Pannone has never seen anything like it. 

"Have you seen the movie 'Troy'?' the Alabama assistant asked. "He's Achilles. He's the ultimate fighter, him and Jacob. They're de facto GMs … Oftentimes as coaches you may have a game plan but to find the data behind the thought is difficult."

In Greek mythology, Achilles is known as the greatest Greek warrior. Schwimer is that beautiful mind with a 4.62 career ERA, and analytics innovation that has gotten results. 

It is a staff of innovators. Alabama director of scouting and analytics Adam Bauman was mentioned frequently in research for this story. Also at 38, Pannone is in his 21st year of coaching. He coached at his Florida high school (Oldsmar Christian) after graduation.

His career took him to the D League, G League, Asia, Europe, junior college and the Middle East. You would think he'd have a big-time B.S. detector if Schwimer wasn't the real thing. 

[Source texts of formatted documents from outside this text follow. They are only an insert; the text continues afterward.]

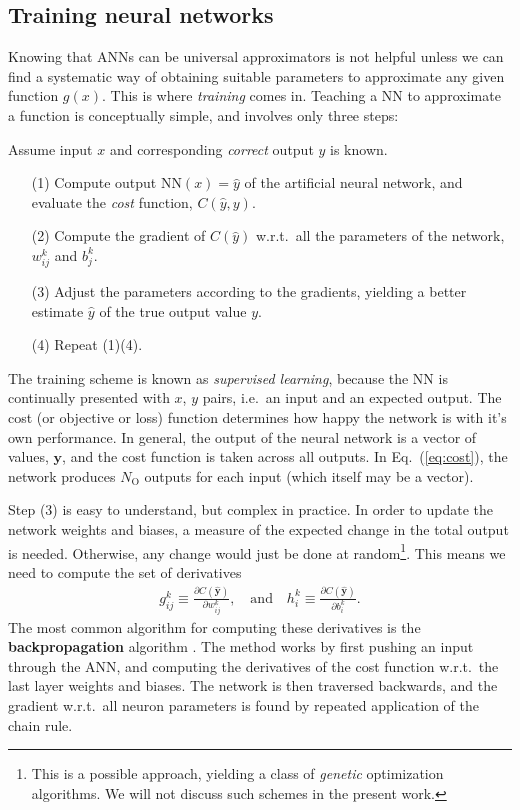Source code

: \documentclass[a4paper, twocolumn]{article}
\newcommand{\eq} [1]{Eq.\ (\ref{eq:#1})}
\begin{document}
\subsection{Training neural networks}
Knowing that ANNs can be universal approximators is not helpful unless we can find a systematic way of obtaining suitable parameters to approximate any given function $g(x)$. This is where \emph{training} comes in. Teaching a NN to approximate a function is conceptually simple, and involves only three steps:
\begin{shadeframe}
Assume input $x$ and corresponding \emph{correct} output $y$ is known.
\begin{itemize}
  \item[(1)] Compute output $\text{NN}(x)=\hat y$ of the artificial neural network, and evaluate the \emph{cost} function, $C(\hat y,y)$. 
  \item[(2)] Compute the gradient of $C(\hat y)$ w.r.t.\ all the parameters of the network, $w_{ij}^k$ and $b^k_j$.  
  \item[(3)] Adjust the parameters according to the gradients, yielding a better estimate $\hat y$ of the true output value $y$. 
  \item[(4)] Repeat (1)\textemdash(4).
\end{itemize}
\end{shadeframe}
The training scheme is known as \emph{supervised learning}, because the NN is continually presented with $x$, $y$ pairs, i.e.\ an input and an expected output. The cost (or objective or loss) function determines how happy the network is with it's own performance. In general, the output of the neural network is a vector of values, $\mathbf{y}$, and the cost function is taken across all outputs. In \eq{cost}, the network produces $N_\text{O}$ outputs for each input (which itself may be a vector). 

Step (3) is easy to understand, but complex in practice. In order to update the network weights and biases, a measure of the expected change in the total output is needed. Otherwise, any change would just be done at random\footnote{This is a possible approach, yielding a class of \emph{genetic} optimization algorithms. We will not discuss such schemes in the present work.}. This means we need to compute the set of derivatives 
\begin{align}
g_{ij}^k \equiv \frac{\partial C(\hat{\mathbf{y}})}{\partial w_{ij}^k}, \ \ \ \text{ and } \ \ \ h_i^k\equiv \frac{\partial C(\hat{\mathbf{y}})}{\partial b^k_i}.
\end{align}
The most common algorithm for computing these derivatives is the {\bf backpropagation} algorithm \autocite{backprop}. The method works by first pushing an input through the ANN, and computing the derivatives of the cost function w.r.t.\ the last layer weights and biases. The network is then traversed backwards, and the gradient w.r.t.\ all neuron parameters is found by repeated application of the chain rule. 
\end{document}
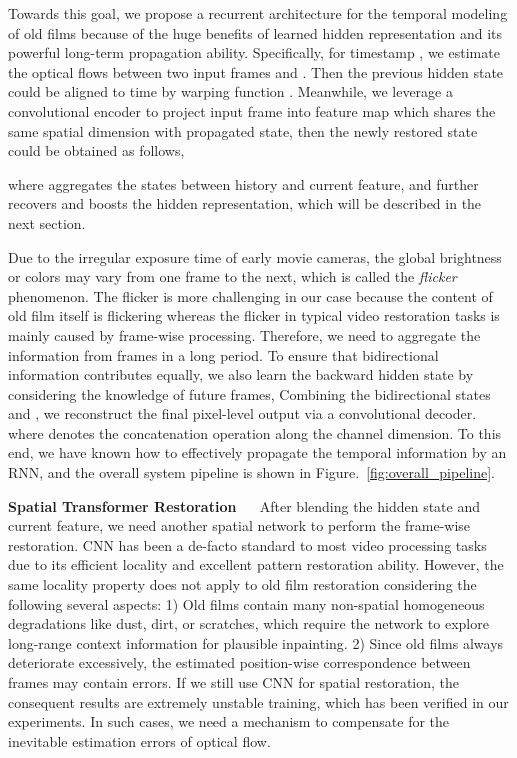 \documentclass[10pt,twocolumn,letterpaper]{article}
\begin{document}
	Towards this goal, we propose a recurrent architecture for the temporal modeling of old films because of the huge benefits of learned hidden representation and its powerful long-term propagation ability.  Specifically, for timestamp , we estimate the optical flows  between two input frames  and . Then the previous hidden state  could be aligned to time  by warping function . Meanwhile, we leverage a convolutional encoder  to project input frame  into feature map  which shares the same spatial dimension with propagated state, then the newly restored state  could be obtained as follows,
	
	where  aggregates the states between history and current feature, and  further recovers and boosts the hidden representation, which will be described in the next section.
	
	Due to the irregular exposure time of early movie cameras, the global brightness or colors may vary from one frame to the next, which is called the \textit{flicker} phenomenon. The flicker is more challenging in our case because the content of old film itself is flickering whereas the flicker in typical video restoration tasks is mainly caused by frame-wise processing. Therefore, we need to aggregate the information from frames in a long period. To ensure that bidirectional information contributes equally, we also learn the backward hidden state  by considering the knowledge of future frames, 
	Combining the bidirectional states  and , we reconstruct the final pixel-level output via a convolutional decoder. 
	where  denotes the concatenation operation along the channel dimension. To this end, we have known how to effectively propagate the temporal information by an RNN, and the overall system pipeline is shown in Figure.~\ref{fig:overall_pipeline}.
	
	
	\noindent\textbf{Spatial Transformer Restoration} ~~ After blending the hidden state and current feature, we need another spatial network to perform the frame-wise restoration. CNN has been a de-facto standard to most video processing tasks due to its efficient locality and excellent pattern restoration ability. However, the same locality property does not apply to old film restoration considering the following several aspects: 1) Old films contain many non-spatial homogeneous degradations like dust, dirt, or scratches, which require the network to explore long-range context information for plausible inpainting. 2) Since old films always deteriorate excessively, the estimated position-wise correspondence between frames may contain errors. If we still use CNN for spatial restoration, the consequent results are extremely unstable training, which has been verified in our experiments. In such cases, we need a mechanism to compensate for the inevitable estimation errors of optical flow.
	
\end{document}
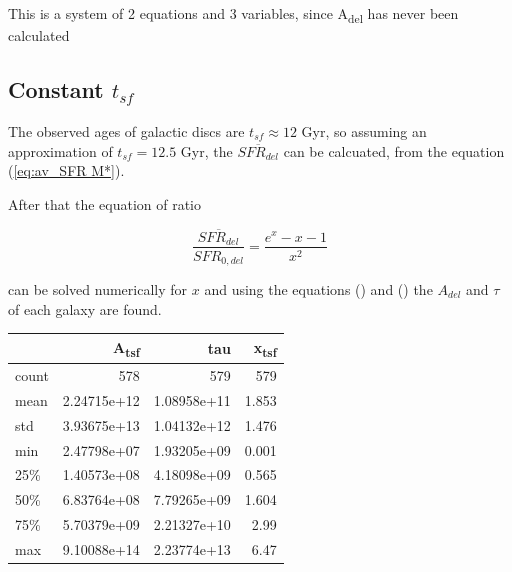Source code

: \documentclass[a4paper,twocolumn]{article}
\begin{document}
This is a system of 2 equations and 3 variables, since A\textsubscript{del} has never been calculated

\subsection{Constant \(t_{sf}\)}
\label{sec:orgdbc251f}
The observed ages of galactic discs are \(t_{sf}\approx 12\) Gyr\autocite{knoxSurveyCoolWhite1999}, so assuming an approximation of \(t_{sf}=12.5\) Gyr, the \(\overline{SFR_{del}}\) can be calcuated, from the equation (\ref{eq:av_SFR M*}).

After that the equation of ratio



\begin{equation} \label{eq:ratio}
    \frac{\overline{SFR_{del}}}{SFR_{0,del}}=\frac{e^x-x-1}{x^2}
\end{equation}

can be solved numerically for \(x\) and using the equations () and () the \(A_{del}\) and \(\tau\) of each galaxy are found.

\begin{center}
\begin{tabular}{lrrr}
 & A\textsubscript{tsf} & tau & x\textsubscript{tsf}\\[0pt]
\hline
count & 578 & 579 & 579\\[0pt]
mean & 2.24715e+12 & 1.08958e+11 & 1.853\\[0pt]
std & 3.93675e+13 & 1.04132e+12 & 1.476\\[0pt]
min & 2.47798e+07 & 1.93205e+09 & 0.001\\[0pt]
25\% & 1.40573e+08 & 4.18098e+09 & 0.565\\[0pt]
50\% & 6.83764e+08 & 7.79265e+09 & 1.604\\[0pt]
75\% & 5.70379e+09 & 2.21327e+10 & 2.99\\[0pt]
max & 9.10088e+14 & 2.23774e+13 & 6.47\\[0pt]
\end{tabular}
\end{center}
\end{document}
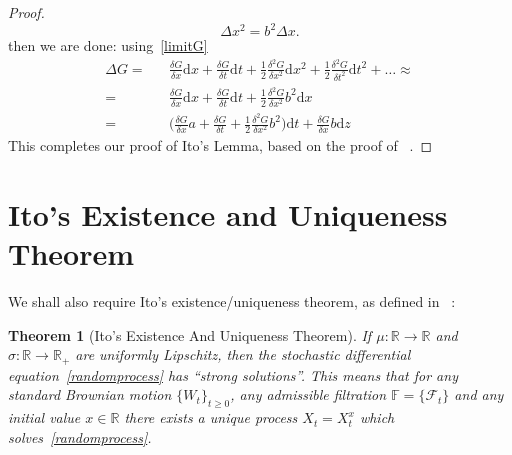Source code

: \documentclass[11pt]{article} %
\newtheorem{theorem}{Theorem}[section]
\begin{document}
\begin{proof}
\[\Delta x^2 = b^2\Delta x.\]
 then we are done: using~\eqref{limitG} 
\begin{align}
    \Delta G =&& \frac{\delta G}{\delta x} \mathrm{d} x + 
    \frac{\delta G}{\delta t} \mathrm{d} t + 
    \frac{1}{2} \frac{\delta^2 G}{\delta x^2} \mathrm{d} x^2 + 
    \frac{1}{2} \frac{\delta^2 G}{\delta t^2} \mathrm{d} t^2 + \dots \approx \\
    =&& \frac{\delta G}{\delta x} \mathrm{d} x + 
    \frac{\delta G}{\delta t} \mathrm{d} t + 
    \frac{1}{2} \frac{\delta^2 G}{\delta x^2} b^2 \mathrm{d} x\\
    =&& \bigg(\frac{\delta G}{\delta x}a+ \frac{\delta G}{\delta t} + \frac{1}{2} 
    \frac{\delta^2 G}{\delta x^2} b^2 \bigg)\mathrm{d}t + \frac{\delta G}{\delta x} 
    b \mathrm{d}z
\end{align}
This completes our proof of Ito's Lemma, based on the proof of 
~\cite{optionsderivatives}.
\end{proof}
\section{Ito's Existence and Uniqueness Theorem}
We shall also require Ito's existence/uniqueness theorem, as defined in 
~\cite{SDE}:

\begin{theorem}[Ito's Existence And Uniqueness Theorem]\label{isosexistence}
    If $\mu : \mathbb{R} \to \mathbb{R}$ and $\sigma : \mathbb{R} \to \mathbb{R}_+$ 
    are uniformly Lipschitz, then the stochastic differential equation~\eqref{randomprocess} has 
    ``strong solutions''. This means that for any standard 
    Brownian motion ${\{W_t\}}_{t\geq0}$, any admissible filtration $\mathbb{F} = 
    \{\mathcal{F}_t\}$ and any initial value $x \in \mathbb{R}$ there exists a 
    unique process $X_t = X_t^x$ which solves~\eqref{randomprocess}. 

    
\end{theorem}
\end{document}
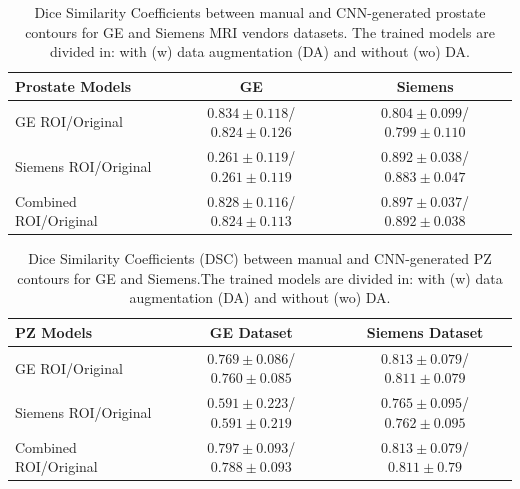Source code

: \newpage
\begin{table}[h]
    \caption{Dice Similarity Coefficients between manual and CNN-generated prostate contours for GE and Siemens MRI vendors datasets. The trained models are divided in: with (w) data augmentation (DA) and without (wo) DA.}
    \label{tab:res_prost}
    \begin{tabular}{lcc}
         \hline
          \textbf{Prostate Models} & \textbf{GE} & \textbf{Siemens }\\
         \hline
         GE ROI/Original & $0.834\pm0.118$/$0.824\pm0.126$ & $0.804\pm0.099$/$0.799\pm0.110$ \\
         \hline
         Siemens ROI/Original & $0.261\pm0.119$/$0.261\pm0.119$ & $0.892\pm0.038$/$0.883\pm0.047$ \\
         \hline
         Combined ROI/Original & $0.828\pm0.116$/$\mathbf{0.824\pm0.113}$ & $\mathbf{0.897\pm0.037}$/$0.892\pm0.038$\\
         \hline
    \end{tabular}
\end{table}

\begin{table}[h]
    \caption{Dice Similarity Coefficients (DSC) between manual and CNN-generated PZ contours for GE and Siemens.The trained models are divided in: with (w) data augmentation (DA) and without (wo) DA.}
    \label{tab:res_pz}
    \begin{tabular}{lcc}
         \hline
          \textbf{PZ Models} & \textbf{GE Dataset} & \textbf{Siemens Dataset}\\
         \hline
         GE ROI/Original & $0.769\pm0.086$/$0.760\pm0.085$ & $0.813\pm0.079$/$0.811\pm0.079$ \\
         \hline
         Siemens ROI/Original & $0.591\pm0.223$/$0.591\pm0.219$ & $0.765\pm0.095$/$0.762\pm0.095$ \\
         \hline
         Combined ROI/Original & $\mathbf{0.797\pm0.093}$/$0.788\pm0.093$ & $\mathbf{0.813\pm0.079}$/$0.811\pm0.79$\\
         \hline
    \end{tabular}
\end{table}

"Ten years ago, 11 years ago I was sleeping on people's hotel room floors because I couldn't afford it," Pannone said. "Trying to go out to lunches and dinners to network. I'd say, 'Ah, I'm not hungry because I couldn't afford it."

In 2016 he won the Israeli League title with former NBA star Amar'e Stoudamire. There is no pressure like facing angry fans who attacked the team bus, he said, after his squad fell behind 2-0 in the championship series. When Hapoel Jerusalem roared back to win the championship, those same fans court-stormed the streets in celebration. 

"We won the Sweet 16 [game] and a player asked me, 'Is this the biggest game you've ever won?' Pannone said. "I was like, 'We went to the Euro Cup Final Four. We won the Israeli League. There were flares going off in the arena. It's a pretty big deal' …

"Then we go to the Final Four. He asked me, 'Is this the biggest?'

"This," Pannone replied, "is the biggest."